Additive Models Explained: A Computational Complexity Approach

NeurIPS OpenReview

Abstract

Generalized Additive Models (GAMs) are commonly considered interpretable within the ML community, as their structure makes the relationship between inputs and outputs relatively understandable. Therefore, it may seem natural to hypothesize that obtaining meaningful explanations for GAMs could be performed efficiently and would not be computationally infeasible.
In this work, we challenge this hypothesis by analyzing the computational complexity of generating different explanations for various forms of GAMs across multiple contexts.
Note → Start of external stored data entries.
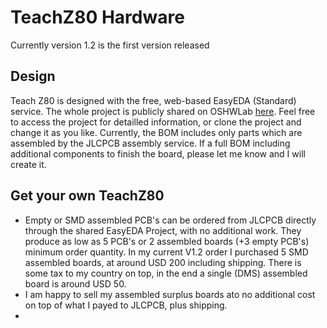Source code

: # TeachZ80 Hardware

Currently version 1.2 is the first version released

## Design
Teach Z80 is designed with the free, web-based EasyEDA (Standard) service. The whole project is publicly shared on OSHWLab [here](https://www.google.com](https://oshwlab.com/luethich80/pb-z80)https://oshwlab.com/luethich80/pb-z80). Feel free to access the project for detailled information, or clone the project and change it as you like.
Currently, the BOM includes only parts which are assembled by the JLCPCB assembly service. If a full BOM including additional components to finish the board, please let me know and I will create it.

## Get your own TeachZ80
* Empty or SMD assembled PCB's can be ordered from JLCPCB directly through the shared EasyEDA Project, with no additional work. They produce as low as 5 PCB's or 2 assembled boards (+3 empty PCB's) minimum order quantity. In my current V1.2 order I purchased 5 SMD assembled boards, at around USD 200 including shipping. There is some tax to my country on top, in the end a single (DMS) assembled board is around USD 50.
* I am happy to sell my assembled surplus boards ato no additional cost on top of what I payed to JLCPCB, plus shipping.
* 
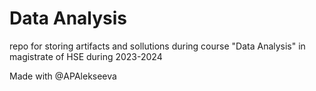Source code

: # Data Analysis

repo for storing artifacts and sollutions during course "Data Analysis" in magistrate of HSE during 2023-2024

Made with @APAlekseeva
Our analysis reveals a surprisingly diverse landscape of both positive and negative complexity outcomes.
Particularly, under standard complexity assumptions such as PNP, we establish several key findings:
  1. in stark contrast to many other common ML models, the complexity of generating explanations for GAMs is heavily influenced by the structure of the input space;
  2. the complexity of explaining GAMs varies significantly with the types of component models used - but interestingly, these differences only emerge under specific input domain settings;
  3. significant complexity distinctions appear for obtaining explanations in regression tasks versus classification tasks in GAMs; and
  4. expressing complex models like neural networks additively (e.g., as neural additive models) can make them easier to explain, though interestingly, this benefit appears only for certain explanation methods and input domains.
Collectively, these results shed light on the feasibility of computing diverse explanations for GAMs, offering a rigorous theoretical picture of the conditions under which such computations are possible or provably hard.